Doreen Lioy And Richard Ramirez
For a little over a year, Richard Ramirez terrorized California — from Los Angeles to San Francisco. Murdering at least 14 people in 1984 and 1985, Ramirez was better known as the “Night Stalker.”
Unlike other serial killers who have a “type,” Ramirez was willing to kill just about anyone who crossed his path. He murdered both men and women, some in their 20s and others who were in their 60s or older. Aside from killing people, he also raped multiple women and burglarized several homes.
As his nickname implied, his crimes typically happened at night — after he broke into people’s homes without warning. Eerily, many of his crimes also involved a Satanic ritual of some kind — as Ramirez was a Satanist.
He was finally caught at a convenience store in August 1985, after a group of police officers noted that he looked exactly like the suspect plastered across the newspapers. Ramirez was quickly put behind bars — but some women wanted to be closer to him than ever.
As a single man on Death Row, Ramirez received countless love letters. But one magazine editor named Doreen Lioy stood out — for her persistence. Over the course of 11 years, she sent him 75 letters in prison. She always believed he was innocent, despite his conviction and the grisly evidence of his crimes. In 1996, the two lovebirds got married.
It was yet another bizarre chapter in Ramirez’s life. Abused by his father as a child, Ramirez had grown up quick — with drugs and violence encompassing his early years. While it’s hard to say what makes a serial killer, some believe that Ramirez’s tough childhood may have contributed to his psyche. However, the reason behind Lioy’s attraction to him is less clear.
Despite Ramirez’s widely publicized crimes, Lioy couldn’t resist the man. Or perhaps, it was specifically because of his gruesome history of violence that she couldn’t stay away — in another potential case of hybristophilia.
“He’s kind, he’s funny, he’s charming,” she said. “I think he’s really a great person. He’s my best friend. He’s my buddy.”
While the happy couple had accomplished what they set out to do, Lioy’s family was apparently less than thrilled. She claimed that her family had disowned her and later said that being married to a Death Row inmate was a “lonely lifestyle.”
Ultimately, Ramirez died of complications from B-cell lymphoma in 2013. Shortly thereafter, the Los Angeles Times recounted reporter Christopher Goffard’s impression of the couple. Goffard had coincidentally spotted them while conducting an unrelated interview at San Quentin Prison.
Goffard described Lioy as a journalist who had first encountered Ramirez on TV and immediately saw him as attractive — and “vulnerable.” He also reported that the couple met four times a week and that Ramirez’s wife was often the first visitor in line.

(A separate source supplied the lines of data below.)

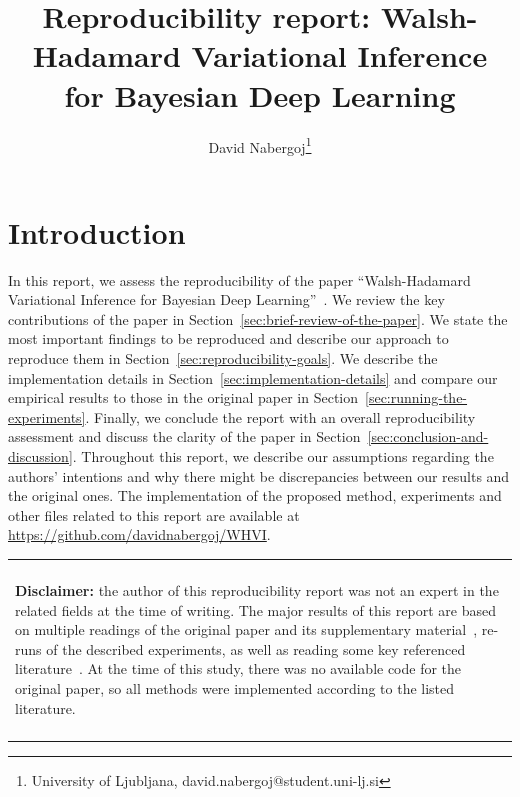 \documentclass[11pt, twocolumn]{article}
\title{Reproducibility report: Walsh-Hadamard Variational Inference for Bayesian Deep Learning}
\author{David Nabergoj\thanks{University of Ljubljana, david.nabergoj@student.uni-lj.si %
}}
\newenvironment{disclaimer}
    {
    \begin{center}
    \begin{tabular}{|p{0.9\hsize}|}
    \hline\\
    \begin{footnotesize}\textbf{Disclaimer:}}
    {
    \end{footnotesize}
    \\\\\hline
    \end{tabular}
    \end{center}
    }
\begin{document}
    \maketitle


    \section{Introduction}\label{sec:introduction}
    In this report, we assess the reproducibility of the paper ``Walsh-Hadamard Variational Inference for Bayesian Deep Learning''~\cite{rossi2019walsh}.
    We review the key contributions of the paper in Section~\ref{sec:brief-review-of-the-paper}.
    We state the most important findings to be reproduced and describe our approach to reproduce them in Section~\ref{sec:reproducibility-goals}.
    We describe the implementation details in Section~\ref{sec:implementation-details} and compare our empirical results to those in the original paper in Section~\ref{sec:running-the-experiments}.
    Finally, we conclude the report with an overall reproducibility assessment and discuss the clarity of the paper in Section~\ref{sec:conclusion-and-discussion}.
    Throughout this report, we describe our assumptions regarding the authors' intentions and why there might be discrepancies between our results and the original ones.
    The implementation of the proposed method, experiments and other files related to this report are available at \url{https://github.com/davidnabergoj/WHVI}.

    \begin{disclaimer}
    the author of this reproducibility report was not an expert in the related fields at the time of writing.
    The major results of this report are based on multiple readings of the original paper and its supplementary material~\cite{rossi2019walsh}, re-runs of the described experiments, as well as reading some key referenced literature~\cite{le2014fastfood, blundell2015weight, fino1976unified, kingma2015variational}.
    At the time of this study, there was no available code for the original paper, so all methods were implemented according to the listed literature.
    \end{disclaimer}
\end{document}
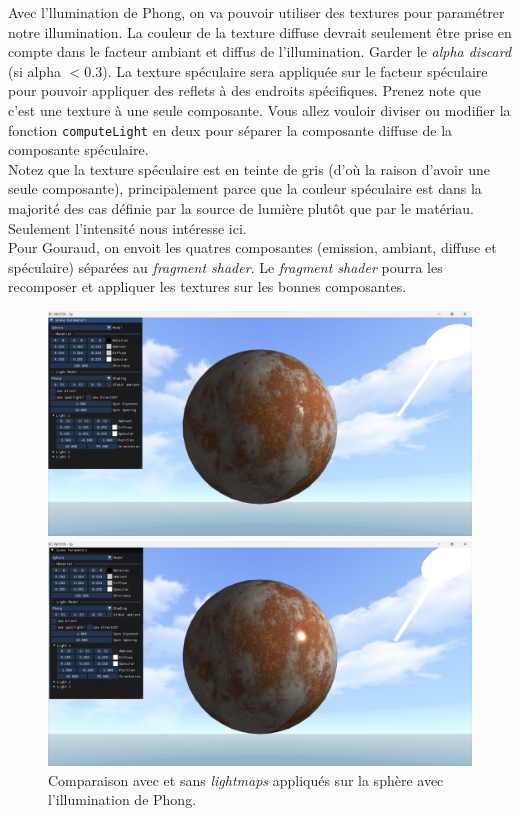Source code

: \documentclass{article}[letterpaper, 11pt]
\begin{document}
Avec l'llumination de Phong, on va pouvoir utiliser des textures pour paramétrer notre illumination.
La couleur de la texture diffuse devrait seulement être prise en compte dans le facteur ambiant et diffus de l'illumination. Garder le \textit{alpha discard} (si alpha $< 0.3$).
La texture spéculaire sera appliquée sur le facteur spéculaire pour pouvoir appliquer des reflets à des endroits spécifiques.
Prenez note que c'est une texture à une seule composante. Vous allez vouloir diviser ou modifier la fonction \texttt{computeLight} en deux pour séparer la composante diffuse de la composante spéculaire.\vspace*{11pt}
\\
Notez que la texture spéculaire est en teinte de gris (d'où la raison d'avoir une seule composante), principalement parce que la couleur spéculaire est dans la majorité des cas définie par la source de lumière plutôt que par le matériau. Seulement l'intensité nous intéresse ici.\vspace*{11pt}
\\
Pour Gouraud, on envoit les quatres composantes (emission, ambiant, diffuse et spéculaire) séparées au \textit{fragment shader}.
Le \textit{fragment shader} pourra les recomposer et appliquer les textures sur les bonnes composantes.
\begin{figure}[h]
	\begin{minipage}[c]{.49\linewidth}
		 \centering
		 \includegraphics[scale = 0.125]{image_15.png}
	\end{minipage}
	\begin{minipage}[c]{.49\linewidth}
		 \centering
		 \includegraphics[scale = 0.125]{image_16.png}
	\end{minipage}
		 \caption{ \centering Comparaison avec et sans \textit{lightmaps} appliqués sur la sphère avec l'illumination de Phong.}
\end{figure}
\end{document}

For Goffard and many others, these cases are so confounding that not even direct questioning leads to any real answers. When asked about her relationship, Lioy would often roll her eyes and say, “Hometown girl makes bad.” But other times, she admitted that she understood why most people thought her relationship was bizarre.
“I know it is,” she said. “It’d be hard for me to understand if my best friend came to me and said, ‘You know, this guy Timothy McVeigh, who just got convicted? I really think he’s cute and I’m gonna write to him.’ I mean, I would think that’s kind of strange.”
Ultimately, it seemed as though their long-distance relationship didn’t end well. Although the news of Ramirez’s death didn’t include any mention of a divorce, Lioy and her husband reportedly did not see each other for a few years before he died.